[Extracted information]
※

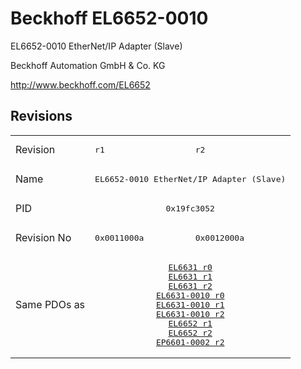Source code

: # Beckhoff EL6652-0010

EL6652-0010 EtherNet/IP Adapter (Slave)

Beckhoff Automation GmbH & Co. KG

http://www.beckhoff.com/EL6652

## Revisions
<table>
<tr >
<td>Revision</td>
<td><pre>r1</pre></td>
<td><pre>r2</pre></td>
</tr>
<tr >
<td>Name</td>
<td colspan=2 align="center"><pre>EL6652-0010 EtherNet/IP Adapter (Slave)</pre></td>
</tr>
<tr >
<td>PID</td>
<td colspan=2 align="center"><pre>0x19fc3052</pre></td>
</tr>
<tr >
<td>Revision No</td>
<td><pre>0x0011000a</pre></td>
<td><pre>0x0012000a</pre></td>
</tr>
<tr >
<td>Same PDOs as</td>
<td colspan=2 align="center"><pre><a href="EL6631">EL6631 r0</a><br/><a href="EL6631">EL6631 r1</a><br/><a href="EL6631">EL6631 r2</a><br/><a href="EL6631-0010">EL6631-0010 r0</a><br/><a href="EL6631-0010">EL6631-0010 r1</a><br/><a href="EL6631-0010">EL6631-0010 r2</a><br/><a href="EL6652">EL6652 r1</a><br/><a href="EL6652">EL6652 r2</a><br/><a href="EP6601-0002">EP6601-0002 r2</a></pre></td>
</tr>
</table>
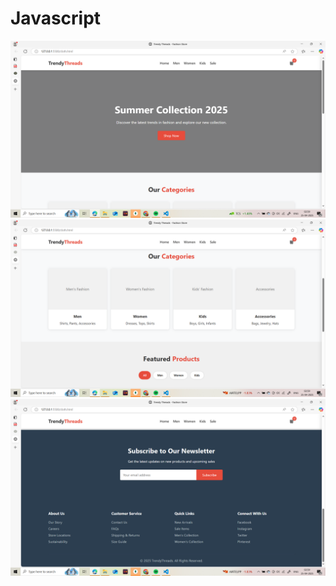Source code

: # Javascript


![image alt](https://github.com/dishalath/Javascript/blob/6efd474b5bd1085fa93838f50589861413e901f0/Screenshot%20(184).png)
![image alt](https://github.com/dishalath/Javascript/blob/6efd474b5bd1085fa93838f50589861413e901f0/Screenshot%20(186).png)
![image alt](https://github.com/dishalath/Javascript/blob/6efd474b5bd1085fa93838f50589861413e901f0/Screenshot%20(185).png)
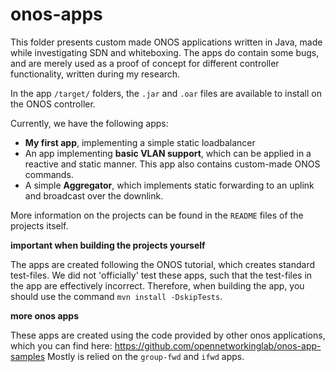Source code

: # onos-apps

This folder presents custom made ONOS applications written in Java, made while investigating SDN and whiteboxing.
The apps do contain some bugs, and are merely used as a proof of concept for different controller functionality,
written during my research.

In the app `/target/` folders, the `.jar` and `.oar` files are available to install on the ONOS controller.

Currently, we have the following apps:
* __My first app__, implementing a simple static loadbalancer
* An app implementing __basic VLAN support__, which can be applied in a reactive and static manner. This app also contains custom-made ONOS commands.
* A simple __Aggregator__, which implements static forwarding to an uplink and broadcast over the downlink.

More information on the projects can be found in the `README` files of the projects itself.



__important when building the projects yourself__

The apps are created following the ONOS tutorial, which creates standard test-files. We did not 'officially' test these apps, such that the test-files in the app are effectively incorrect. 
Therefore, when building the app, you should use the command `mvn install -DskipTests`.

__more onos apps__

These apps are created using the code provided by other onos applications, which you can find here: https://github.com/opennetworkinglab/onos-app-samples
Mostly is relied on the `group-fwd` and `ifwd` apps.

※

[Work task] The result should be an exact repetition of all the records. Drop the pictures.

[Expected answer]
Source code

: # Beckhoff EL6652-0010

EL6652-0010 EtherNet/IP Adapter (Slave)

Beckhoff Automation GmbH & Co. KG

http://www.beckhoff.com/EL6652

## Revisions
<table>
<tr >
<td>Revision</td>
<td><pre>r1</pre></td>
<td><pre>r2</pre></td>
</tr>
<tr >
<td>Name</td>
<td colspan=2 align="center"><pre>EL6652-0010 EtherNet/IP Adapter (Slave)</pre></td>
</tr>
<tr >
<td>PID</td>
<td colspan=2 align="center"><pre>0x19fc3052</pre></td>
</tr>
<tr >
<td>Revision No</td>
<td><pre>0x0011000a</pre></td>
<td><pre>0x0012000a</pre></td>
</tr>
<tr >
<td>Same PDOs as</td>
<td colspan=2 align="center"><pre><a href="EL6631">EL6631 r0</a><br/><a href="EL6631">EL6631 r1</a><br/><a href="EL6631">EL6631 r2</a><br/><a href="EL6631-0010">EL6631-0010 r0</a><br/><a href="EL6631-0010">EL6631-0010 r1</a><br/><a href="EL6631-0010">EL6631-0010 r2</a><br/><a href="EL6652">EL6652 r1</a><br/><a href="EL6652">EL6652 r2</a><br/><a href="EP6601-0002">EP6601-0002 r2</a></pre></td>
</tr>
</table>
Source code

: # Javascript


![image alt](https://github.com/dishalath/Javascript/blob/6efd474b5bd1085fa93838f50589861413e901f0/Screenshot%20(184).png)
![image alt](https://github.com/dishalath/Javascript/blob/6efd474b5bd1085fa93838f50589861413e901f0/Screenshot%20(186).png)
![image alt](https://github.com/dishalath/Javascript/blob/6efd474b5bd1085fa93838f50589861413e901f0/Screenshot%20(185).png)
Source code

: # onos-apps

This folder presents custom made ONOS applications written in Java, made while investigating SDN and whiteboxing.
The apps do contain some bugs, and are merely used as a proof of concept for different controller functionality,
written during my research.

In the app `/target/` folders, the `.jar` and `.oar` files are available to install on the ONOS controller.

Currently, we have the following apps:
* __My first app__, implementing a simple static loadbalancer
* An app implementing __basic VLAN support__, which can be applied in a reactive and static manner. This app also contains custom-made ONOS commands.
* A simple __Aggregator__, which implements static forwarding to an uplink and broadcast over the downlink.

More information on the projects can be found in the `README` files of the projects itself.



__important when building the projects yourself__

The apps are created following the ONOS tutorial, which creates standard test-files. We did not 'officially' test these apps, such that the test-files in the app are effectively incorrect. 
Therefore, when building the app, you should use the command `mvn install -DskipTests`.

__more onos apps__

These apps are created using the code provided by other onos applications, which you can find here: https://github.com/opennetworkinglab/onos-app-samples
Mostly is relied on the `group-fwd` and `ifwd` apps.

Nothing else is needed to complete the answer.